"Plague take thee for a ruffling bully," thought Champfleurie. "But, by the blessed pig of St. Anthony, I shall kill thee like a cur, or I am no true Livingstone!"
People thought little of risking life, and less of fighting, in those days. But as Florence remembered the young love he had just left, her sweetness, her beauty, and passionate nature; and then his stern mother, who loved and prized him as an only son, the prop of her years, the last of his line and the hope of its vengeance, the idea that he might for ever take up his abode in the burial-place of Stirling, filled him with a temporary sadness and gloom. Fortunately, however, but brief time was left him for sombre reflection, as he had barely parted from Champfleurie when the young baron of Dalserfe approached, cap in hand, to say that the regent desired to speak with him immediately.
Florence remembered the warning of Champfleurie, and believing they had been watched, his first idea suggested a rebuke, if not captivity, for drawing sword in a royal castle, as Arran was endeavouring, but in vain, to repress the lawless and tumultory spirit of the time. However, on being ushered into his presence, his smile and welcome at once relieved the young man from all apprehension on that score.
CHAPTER XXIX.
THE DOUGLAS ROOM.
Wist England's king that I was ta'en,
O gin a blythe man he would be;
For once I slew his sister's son,
And on his breast have broke a tree.
Ballad.
The regent was alone, and seated at a table covered with papers, in a small chamber of the royal apartments, in the north-west corner of the castle. It was hung with tapestry, worked by the hands of Mary of Gueldres, as this closet had been a favourite study or resort of her husband, James II., whose name, "Jacobus Scotorum Rex," with the legend, I.H.S. Maria Mother of the Saviour, may still be distinctly traced in golden letters, amid the elaborate carvings of the cornice. In this closet hung two well-battered suits of armour, which had been worn in a single combat in the valley of Stirling, on a day in the Lent of 1449, by two noble Burgundians, named De Lalain, one of whom, Jacques, was esteemed as the best knight in Europe; but they were both slain, after a severe and bloody conflict, by two gentlemen of the house of Douglas, in presence of James II., who acted as umpire or judge of the lists. In this little room, the same monarch, by one stroke of his dagger, slew William, sixth Earl of Douglas, whom he knew to be in league with others against the throne, and whose bleeding body was flung over the window by the captain of the guard, into the Nether Baillerie, where his bones were found in the beginning of the present century.

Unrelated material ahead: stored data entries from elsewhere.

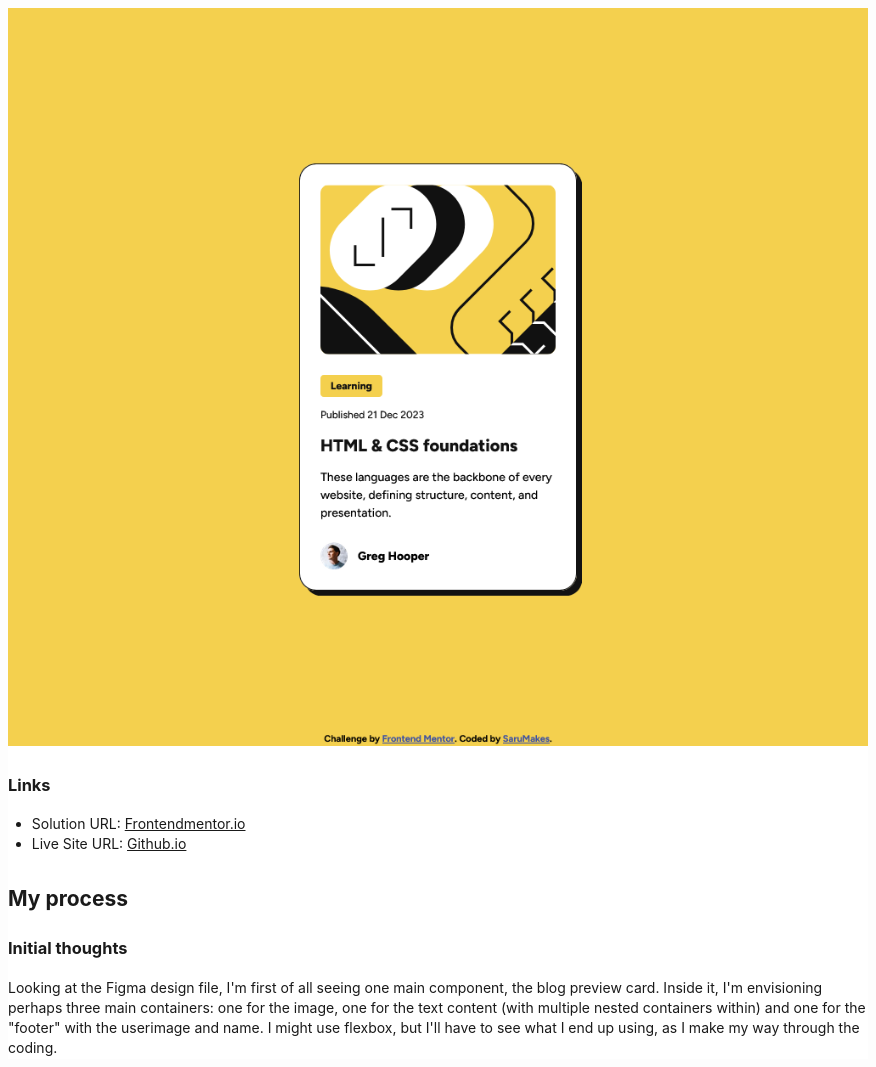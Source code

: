 ![](./Screenshot-Frontend-Mentor-Blog-preview-card.png)

### Links

- Solution URL: [Frontendmentor.io](https://your-solution-url.com)
- Live Site URL: [Github.io](https://sarumakes.github.io/blog-preview-card-main/)

## My process

### Initial thoughts

Looking at the Figma design file, I'm first of all seeing one main component, the blog preview card. Inside it, I'm envisioning perhaps three main containers: one for the image, one for the text content (with multiple nested containers within) and one for the "footer" with the userimage and name. I might use flexbox, but I'll have to see what I end up using, as I make my way through the coding.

From this terrible episode, which, though warranted in some respects, fixed an indelible stigma on the reign of the second James; the closet is still known by the name of The Douglas Room.
Arran looked weary and thoughtful; for after the irritating convention, he had a long interview with his brother John, who was Archbishop of St. Andrew's and lord chancellor; and with David, Bishop of Ross, the secretary of state, whom Florence passed in earnest conversation together on the staircase as he ascended.
"Fawside," said he, "after what has occurred to-day, you and every other gentleman in Scotland, may look to your harness, for we shall have war ere the next month be past."